Ребята притащили ящик. Бушмакин надел поломанные очки в железной оправе и углубился в чтение. Но было еще темно, и Бушмакин попросил Колю найти свечу или лампу.
Коля вышел в коридор. Маруська увязалась следом.
— В сто сорок втором на столе лампа с четырьмя свечами! — крикнул Колычев.
Отыскали нужную дверь. Когда возвращались обратно, Маруська взяла Колю за руку.
— Нравишься ты мне, — сказала она тихо. — Наверное, я не должна тебе об этом говорить, ну да ты парень простой и человек хороший, вреда мне не сделаешь.
— Не сделаю, — Коля покраснел и отдернул руку.
— Стесняешься?
— Не-е, — Коля вздохнул. — Только не время сейчас… И не место.
— Скажи уж прямо: пошла ты, девка, туда-то и туда-то. Не прячься за слова, терпеть не могу!
Она повернулась и ушла. Коля постоял еще некоторое время в коридоре и вернулся в кабинет Колычева. Зажгли свечи, стал виден лепной потолок и электрические лампы под жестяными крашеными абажурами — они висели над каждым столом.
— Розыск преступного элемента должен быть поставлен научно. А наука свидетельствует, что без планомерного и глубокого проникновения в преступную среду ни одна полиция мира успеха не имела! Вот и мы с вами в своей работе будем опираться исключительно на преступный элемент! — разглагольствовал Колычев.
— Даже исключительно, — усмехнулся Бушмакин. — А честные люди? Граждане? Они что же, заинтересованы в том, чтобы процветала уголовщина? Они, по-вашему, нам помогать не станут?
— Разъясняю суть дела на простом примере! — Колычев словно читал лекцию на юридическом факультете университета. — Ограбили лавку. Нутс-с, спросили вы того, сего, а они — молчок! Обыватель — подлец, дело известное.
— Неправда! — возразил Бушмакин. — Кто-нибудь что-нибудь видел и придет к нам, сообщит.
— Кто-нибудь, что-нибудь, — парировал Колычев. — Слова-то все дамские, с кухни… Нет-с, мил-сдарь, не придут! Не бывало-с!
— У вас — не бывало-с, а у нас — будет! — уверенно заявил Никита. — Я, например, верю в человеческий разум!
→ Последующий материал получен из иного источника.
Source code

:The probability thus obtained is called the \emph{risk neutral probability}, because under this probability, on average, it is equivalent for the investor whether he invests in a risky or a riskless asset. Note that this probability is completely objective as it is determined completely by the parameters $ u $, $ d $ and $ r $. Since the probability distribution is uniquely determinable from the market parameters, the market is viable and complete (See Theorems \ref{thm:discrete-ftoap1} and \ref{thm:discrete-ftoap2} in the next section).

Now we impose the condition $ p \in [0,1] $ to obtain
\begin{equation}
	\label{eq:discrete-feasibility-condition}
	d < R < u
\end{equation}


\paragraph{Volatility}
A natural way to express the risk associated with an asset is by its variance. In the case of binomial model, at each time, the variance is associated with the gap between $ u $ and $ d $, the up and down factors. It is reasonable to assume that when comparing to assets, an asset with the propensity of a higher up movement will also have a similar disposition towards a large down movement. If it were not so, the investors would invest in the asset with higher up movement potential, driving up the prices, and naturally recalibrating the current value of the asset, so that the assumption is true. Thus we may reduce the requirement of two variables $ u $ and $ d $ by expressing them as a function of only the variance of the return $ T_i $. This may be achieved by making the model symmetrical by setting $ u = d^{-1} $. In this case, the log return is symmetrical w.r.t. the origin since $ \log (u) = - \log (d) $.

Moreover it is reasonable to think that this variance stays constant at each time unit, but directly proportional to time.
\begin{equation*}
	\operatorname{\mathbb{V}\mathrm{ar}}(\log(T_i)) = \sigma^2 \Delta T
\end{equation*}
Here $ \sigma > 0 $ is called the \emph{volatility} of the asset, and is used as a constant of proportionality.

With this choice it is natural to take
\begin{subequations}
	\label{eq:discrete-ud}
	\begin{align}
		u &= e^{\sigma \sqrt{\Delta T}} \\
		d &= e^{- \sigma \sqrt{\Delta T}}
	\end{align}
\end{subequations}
— Разум? Эк, куда вас хватило, — с сожалением сказал Колычев. — Ну при чем тут, помилуйте, разум? Разве речь идет о периодической системе элементов? Давайте ближе к жизни, господа. К реальной жизни, наполненной проходимцами, предательством и хамством. Так о чем бишь я? Вот взгляните, — он вытащил из ящика три карточки. — Итак, мы с вами предполагаем, что ограбили лавку либо Васька Клыч, либо Шура Рябчик, либо Алексашка Помпон. Но кто конкретно? — Он торжественно оглядел присутствующих и продолжал: — Не знаете? И я не знаю. Но, в отличие от некоторых здесь присутствующих альтруистов, верящих в «человеческий разум», я не знаю этого только пока. Пока! Итак! Я вызываю городового, велю доставить ко мне всех друзей вышеназванных господ, потом приглашаю еще двух городовых и приказываю бить этих друзей до тех пор, пока большинство из них не запросит пощады. Тогда я отсылаю городовых и предлагаю некоторым, мною избранным, освещать подозреваемых, следить за каждым их шагом. Как вы уже догадались, вопрос ареста — это уже не вопрос. — Колычев вытер со лба пот и замолчал.
— Лихо, — сказал Коля.
— Отвратительно, — поморщился Никита.
— Кое-что в этом, конечно, есть, — Вася почесал затылок.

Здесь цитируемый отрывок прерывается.